§ **Work request**
An image-free, exact copy of the records below is required.

### Data provided

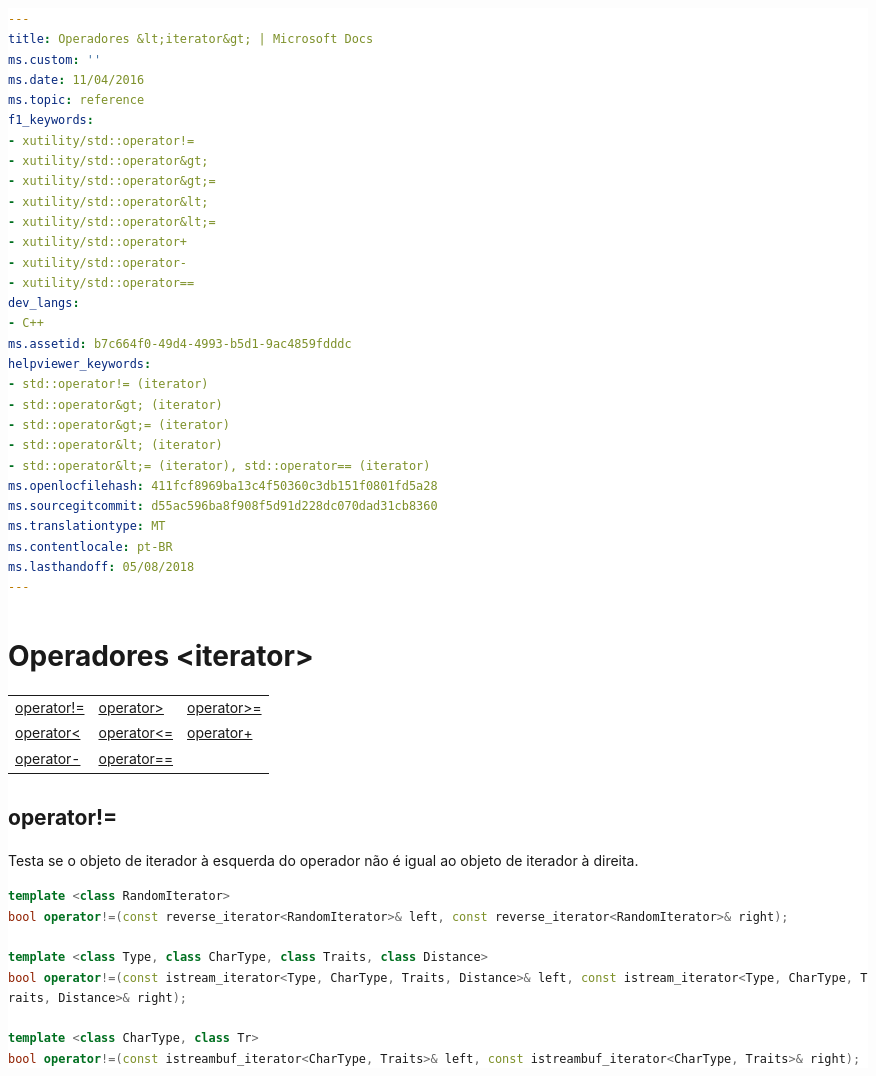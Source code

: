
 ```yaml
---
title: Operadores &lt;iterator&gt; | Microsoft Docs
ms.custom: ''
ms.date: 11/04/2016
ms.topic: reference
f1_keywords:
- xutility/std::operator!=
- xutility/std::operator&gt;
- xutility/std::operator&gt;=
- xutility/std::operator&lt;
- xutility/std::operator&lt;=
- xutility/std::operator+
- xutility/std::operator-
- xutility/std::operator==
dev_langs:
- C++
ms.assetid: b7c664f0-49d4-4993-b5d1-9ac4859fdddc
helpviewer_keywords:
- std::operator!= (iterator)
- std::operator&gt; (iterator)
- std::operator&gt;= (iterator)
- std::operator&lt; (iterator)
- std::operator&lt;= (iterator), std::operator== (iterator)
ms.openlocfilehash: 411fcf8969ba13c4f50360c3db151f0801fd5a28
ms.sourcegitcommit: d55ac596ba8f908f5d91d228dc070dad31cb8360
ms.translationtype: MT
ms.contentlocale: pt-BR
ms.lasthandoff: 05/08/2018
---
```

# <a name="ltiteratorgt-operators"></a>Operadores &lt;iterator&gt;

||||
|-|-|-|
|[operator!=](#op_neq)|[operator&gt;](#op_gt)|[operator&gt;=](#op_gt_eq)|
|[operator&lt;](#op_lt)|[operator&lt;=](#op_lt_eq)|[operator+](#op_add)|
|[operator-](#operator-)|[operator==](#op_eq_eq)|

## <a name="op_neq"></a>  operator!=

Testa se o objeto de iterador à esquerda do operador não é igual ao objeto de iterador à direita.

```cpp
template <class RandomIterator>
bool operator!=(const reverse_iterator<RandomIterator>& left, const reverse_iterator<RandomIterator>& right);

template <class Type, class CharType, class Traits, class Distance>
bool operator!=(const istream_iterator<Type, CharType, Traits, Distance>& left, const istream_iterator<Type, CharType, Traits, Distance>& right);

template <class CharType, class Tr>
bool operator!=(const istreambuf_iterator<CharType, Traits>& left, const istreambuf_iterator<CharType, Traits>& right);
```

######

§ **Reply**
Source code

:
 ```yaml
---
title: Operadores &lt;iterator&gt; | Microsoft Docs
ms.custom: ''
ms.date: 11/04/2016
ms.topic: reference
f1_keywords:
- xutility/std::operator!=
- xutility/std::operator&gt;
- xutility/std::operator&gt;=
- xutility/std::operator&lt;
- xutility/std::operator&lt;=
- xutility/std::operator+
- xutility/std::operator-
- xutility/std::operator==
dev_langs:
- C++
ms.assetid: b7c664f0-49d4-4993-b5d1-9ac4859fdddc
helpviewer_keywords:
- std::operator!= (iterator)
- std::operator&gt; (iterator)
- std::operator&gt;= (iterator)
- std::operator&lt; (iterator)
- std::operator&lt;= (iterator), std::operator== (iterator)
ms.openlocfilehash: 411fcf8969ba13c4f50360c3db151f0801fd5a28
ms.sourcegitcommit: d55ac596ba8f908f5d91d228dc070dad31cb8360
ms.translationtype: MT
ms.contentlocale: pt-BR
ms.lasthandoff: 05/08/2018
---
```

# <a name="ltiteratorgt-operators"></a>Operadores &lt;iterator&gt;

||||
|-|-|-|
|[operator!=](#op_neq)|[operator&gt;](#op_gt)|[operator&gt;=](#op_gt_eq)|
|[operator&lt;](#op_lt)|[operator&lt;=](#op_lt_eq)|[operator+](#op_add)|
|[operator-](#operator-)|[operator==](#op_eq_eq)|

## <a name="op_neq"></a>  operator!=

Testa se o objeto de iterador à esquerda do operador não é igual ao objeto de iterador à direita.

```cpp
template <class RandomIterator>
bool operator!=(const reverse_iterator<RandomIterator>& left, const reverse_iterator<RandomIterator>& right);

template <class Type, class CharType, class Traits, class Distance>
bool operator!=(const istream_iterator<Type, CharType, Traits, Distance>& left, const istream_iterator<Type, CharType, Traits, Distance>& right);

template <class CharType, class Tr>
bool operator!=(const istreambuf_iterator<CharType, Traits>& left, const istreambuf_iterator<CharType, Traits>& right);
```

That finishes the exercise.